Tuesday, February 8, 2011

Roofs, River Horse & Mark Twain ...

A Mark Twain moment at River Horse Brewing in Lambertville ...

By that we mean, when Twain heard the New York Journal had published his obituary, he commented: The reports of my death are greatly exaggerated. And so it goes with reports of a partial roof collapse at River Horse brewery in Lambertville – the incident has been oversold by the headlines.

Owner Chris Walsh says rain and melting snow did drain down onto a portion of flat roof in the center part of the building above some fermenter tanks, weakening it and causing it to sag Monday evening. No one was hurt.

Yes, the fire department showed up, the water had to be drained, and today became a day to catch up on brewery paperwork and not production, Chris says. The affected area has been shored up and will be fixed, and Lambertville officials will reinspect the place.

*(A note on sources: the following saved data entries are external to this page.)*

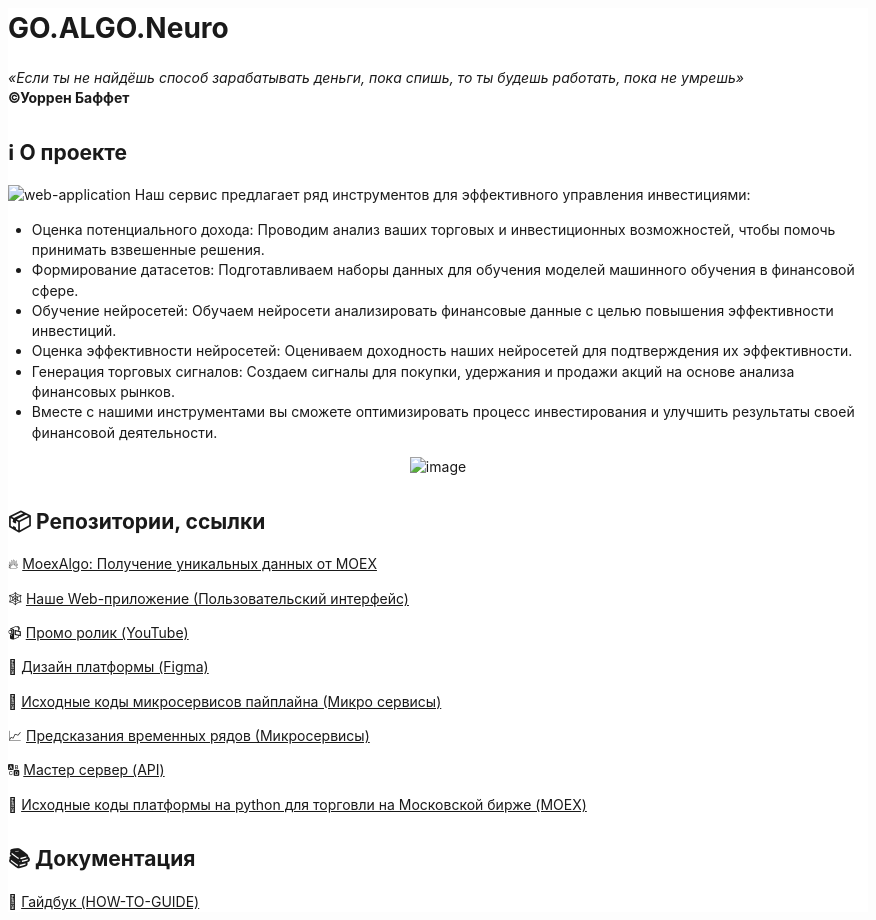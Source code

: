 
# GO.ALGO.Neuro
*«Если ты не найдёшь способ зарабатывать деньги, пока спишь, то ты будешь работать, пока не умрешь»*\
**©Уоррен Баффет**

## ℹ️ О проекте 
![web-application](https://github.com/DaniilVdovin/GO.ALGO.Neuro/assets/45402557/bb338dc8-5339-48c7-b985-914ef7bb5447)
Наш сервис предлагает ряд инструментов для эффективного управления инвестициями:

- Оценка потенциального дохода: Проводим анализ ваших торговых и инвестиционных возможностей, чтобы помочь принимать взвешенные решения.
- Формирование датасетов: Подготавливаем наборы данных для обучения моделей машинного обучения в финансовой сфере.
- Обучение нейросетей: Обучаем нейросети анализировать финансовые данные с целью повышения эффективности инвестиций.
- Оценка эффективности нейросетей: Оцениваем доходность наших нейросетей для подтверждения их эффективности.
- Генерация торговых сигналов: Создаем сигналы для покупки, удержания и продажи акций на основе анализа финансовых рынков.
- Вместе с нашими инструментами вы сможете оптимизировать процесс инвестирования и улучшить результаты своей финансовой деятельности.

<p align="center">
  <img width="838" alt="image" src="https://github.com/DaniilVdovin/GO.ALGO.Neuro/assets/45402557/407d6e30-4caa-4e72-be74-78a5d5ba526f">
</p>

## 📦 Репозитории, ссылки

🔥 [MoexAlgo: Получение уникальных данных от MOEX](https://github.com/moexalgo/moexalgo/tree/main)

🕸️ [Наше Web-приложение (Пользовательский интерфейс)](https://github.com/Innosan/go_algo_web)

📹 [Промо ролик (YouTube)](https://www.youtube.com/watch?v=X952ia86A90)

🎨 [Дизайн платформы (Figma)](https://www.figma.com/file/5EyUOzpstPbvbuEsBEyCsR/GO.ALGO.Neuro)

🧠 [Исходные коды микросервисов пайплайна  (Микро сервисы)](https://github.com/powerlife000/moex_hackaton/)

📈 [Предсказания временных рядов (Микросервисы)](https://github.com/sergeycommit/AlgoPack_time_series)

🔠 [Мастер сервер (API)](https://github.com/DaniilVdovin/goalgomoex_master_server/)

🧮 [Исходные коды платформы на python для торговли на Московской бирже (MOEX)](https://github.com/powerlife000/moex_trading_system)

## 📚 Документация

📘 [Гайдбук (HOW-TO-GUIDE)](https://github.com/powerlife000/moex_hackaton/blob/main/how-to-guide.pdf)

The incident has made for slow-news-day fodder, with Philly TV, among other news agencies, sniffing around for a story. Meanwhile reports like the one Monday evening by mycentraljersey.com, which did the journalism no-no of posting unsubstantiated police radio chatter about the building sagging and in danger of collapse, are as Twain put it, greatly exaggerated.

Chris says the brewery expects to be back in production about Friday, finishing orders for Belgian Double Wit. Coming in the middle of winter, the brief shutdown won't set production back too much. "This time of year, there's no problem on the orders. If this was June I'd be freaking out," he says.

The brewery posted photos on its Facebook page around noon today, as well as a word of thanks to the Lambertville fire department.

Thursday, February 3, 2011

Around the world in 100 beers & Jersey, too

Jersey-made brews pouring in Secaucus on Saturday.

Festival promoter Starfish Junction is bringing the international beer show it staged last fall at Nassau Coliseum on Long Island and last June in Philadelphia to the Meadowlands Exposition Center, marking Starfish's first foray into Garden State beer festivals.

The International Great Beer Expo boasts 100 beers from 50 breweries hailing from 25 countries.

"This is a festival for those who enjoy imports and not so much the craft brands," says Joe Chierchie, sales and marketing manager for Starfish Junction.

Still, if you're going, you can get an array of 2-ounce pours of American craft beers in your logoed sampler glass, including Jersey-made beers from Cricket Hill, Flying Fish, High Point, and River Horse, and contract brews from Jersey-based Boaks Beverage, East Coast Beer Company and Hometown Beverages.

You'll find the Garden State brands interspersed throughout the international labels. "We like to mix in the local guys with the big guys, so you can get a real taste between certain styles," Joe says.

Starfish Junction is widely known for its beer shows in Philly and New York. The timing was right, Joe says, for Starfish to set its sights on New Jersey.

"We're based in Long Island and the business partnerships made with those festivals there led to the (2007) Philly festival," he says. "There was an outcry for a Jersey festival. Through distributors and the connections made in New Jersey we found venue that would work."

Tickets, priced at 40 bucks ($10 for designated drivers), are still available for both the afternoon (12:30-4 p.m.) and evening (5:30-10 p.m.) sessions.